CloudTrail, on the other hand, provides detailed event logs of every activity that occurs on AWS resources, including the AWS console, AWS command-line interface, and API calls. The service also provides an optional file integrity verification feature that analysts use to establish if an attacker tampered with log files.
Finally, VPC Flow Logs capture information about the IP traffic going to and from network interfaces in your VPC. Customers can enable VPC logging at an interface or global level.

AWS also offers several other services, including Inspector, Macie, Guard Duty, and Security Hub, among others that greatly simplify incident investigations.
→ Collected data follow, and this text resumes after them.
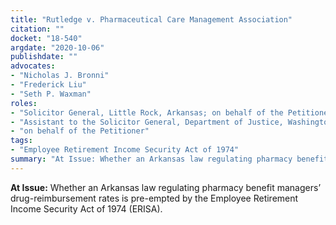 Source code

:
 ```yaml
---
title: "Rutledge v. Pharmaceutical Care Management Association"
citation: ""
docket: "18-540"
argdate: "2020-10-06"
publishdate: ""
advocates:
- "Nicholas J. Bronni"
- "Frederick Liu"
- "Seth P. Waxman"
roles:
- "Solicitor General, Little Rock, Arkansas; on behalf of the Petitioner"
- "Assistant to the Solicitor General, Department of Justice, Washington D.C.; for the United States, as amicus curiae, supporting the Petitioner"
- "on behalf of the Petitioner"
tags:
- "Employee Retirement Income Security Act of 1974"
summary: "At Issue: Whether an Arkansas law regulating pharmacy benefit managers’ drug-reimbursement rates is pre-empted by the Employee Retirement Income Security Act of 1974 (ERISA)."
---
```

**At Issue:** Whether an Arkansas law regulating pharmacy benefit managers’ drug-reimbursement rates is pre-empted by the Employee Retirement Income Security Act of 1974 (ERISA).
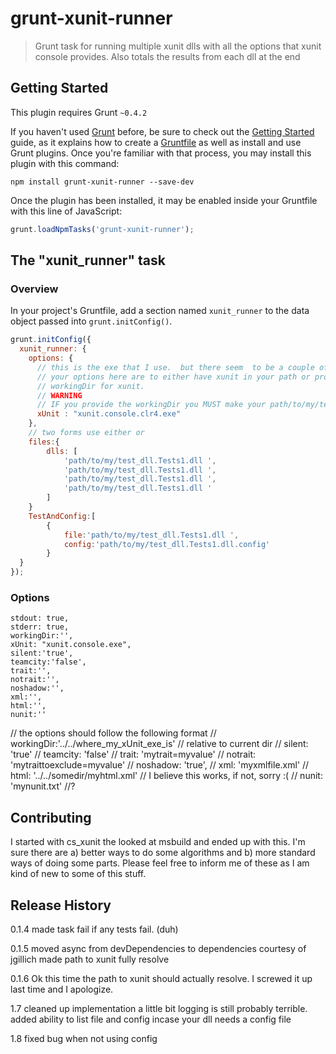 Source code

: # grunt-xunit-runner

> Grunt task for running multiple xunit dlls with all the options that xunit console provides. Also totals the results from each dll at the end

## Getting Started
This plugin requires Grunt `~0.4.2`

If you haven't used [Grunt](http://gruntjs.com/) before, be sure to check out the [Getting Started](http://gruntjs.com/getting-started) guide, as it explains how to create a [Gruntfile](http://gruntjs.com/sample-gruntfile) as well as install and use Grunt plugins. Once you're familiar with that process, you may install this plugin with this command:

```shell
npm install grunt-xunit-runner --save-dev
```

Once the plugin has been installed, it may be enabled inside your Gruntfile with this line of JavaScript:

```js
grunt.loadNpmTasks('grunt-xunit-runner');
```

## The "xunit_runner" task

### Overview
In your project's Gruntfile, add a section named `xunit_runner` to the data object passed into `grunt.initConfig()`.

```js
grunt.initConfig({
  xunit_runner: {
    options: {
      // this is the exe that I use.  but there seem  to be a couple of runners in the xunit bin
      // your options here are to either have xunit in your path or provide a
      // workingDir for xunit.
      // WARNING
      // IF you provide the workingDir you MUST make your path/to/my/test_dll.Test1.dll RELATIVE to the working dir!
      xUnit : "xunit.console.clr4.exe"
    },
    // two forms use either or
    files:{
        dlls: [
            'path/to/my/test_dll.Tests1.dll ',
            'path/to/my/test_dll.Tests1.dll ',
            'path/to/my/test_dll.Tests1.dll ',
            'path/to/my/test_dll.Tests1.dll '
        ]
    }
    TestAndConfig:[
        {
            file:'path/to/my/test_dll.Tests1.dll ',
            config:'path/to/my/test_dll.Tests1.dll.config'
        }
  }
});
```

### Options
    stdout: true,
    stderr: true,
    workingDir:'',
    xUnit: "xunit.console.exe",
    silent:'true',
    teamcity:'false',
    trait:'',
    notrait:'',
    noshadow:'',
    xml:'',
    html:'',
    nunit:''

// the options should follow the following format
// workingDir:'../../where_my_xUnit_exe_is'  // relative to current dir
// silent: 'true'
// teamcity: 'false'
// trait: 'mytrait=myvalue'
// notrait: 'mytraittoexclude=myvalue'
// noshadow: 'true',
// xml: 'myxmlfile.xml'
// html: '../../somedir/myhtml.xml' // I believe this works, if not, sorry :(
// nunit: 'mynunit.txt' //?



## Contributing
I started with cs_xunit the looked at msbuild and ended up with this.
I'm sure there are a) better ways to do some algorithms and b) more standard ways of doing some parts.
Please feel free to inform me of these as I am kind of new to some of this stuff.

## Release History
0.1.4 made task fail if any tests fail. (duh)

0.1.5 moved async from devDependencies to dependencies courtesy of jgillich
made path to xunit fully resolve

0.1.6 Ok this time the path to xunit should actually resolve. I screwed it up last time and I apologize.

1.7 cleaned up implementation a little bit logging is still probably terrible.
added ability to list file and config incase your dll needs a config file

1.8 fixed bug when not using config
I encourage you to explore those services on the AWS website.

Traditional Incident Response Methods

Unfortunately, AWS does not provide its customers with a facility to create point-in-time snapshots of EC2 state, as in the case of VMware and other virtualization platforms commonly legered in on-premises environments. However, customers can still acquire the contents of a virtual machine in the following ways:

Memory: use a third-party tool to acquire the contents of virtual memory. Several tools exist to collect Windows memory. To acquire Linux memory, analysts must use the loadable kernel module LiME.
System volume: create a point-in-time snapshot of the Elastic Block Store (EBS) volume containing the operating system files.

To facilitate forensic analysis of the disk volume, analysts have two options:

Provision another EC2 instance in the AWS cloud, mount the system EBS volume to it, and acquire a forensic image of that volume for offline analysis using tools such as the dd utility.
An alternative approach is to provision a forensic analysis system in the AWS cloud and mount the EBS volume snapshot to that system for analysis in the cloud.

To analyze system memory, analysts can leverage traditional approaches and tools, such as the Volatility framework.

Of course, customers also can install EDR on EC2 instances and collect system telemetry during the course of the system operation. There are also various open-source tools that analysts can run to perform targeted forensic acquisitions from running systems.

Conclusion

Incident response in AWS environments combines traditional incident response and digital forensics methods with AWS native tools and capabilities. Moreover, the type of data analysts can acquire depends on the provisioned resources and auditing enabled on those services. Consequently, analysts must be familiar with both AWS and traditional forensic methods to investigate incidents in AWS environments effectively.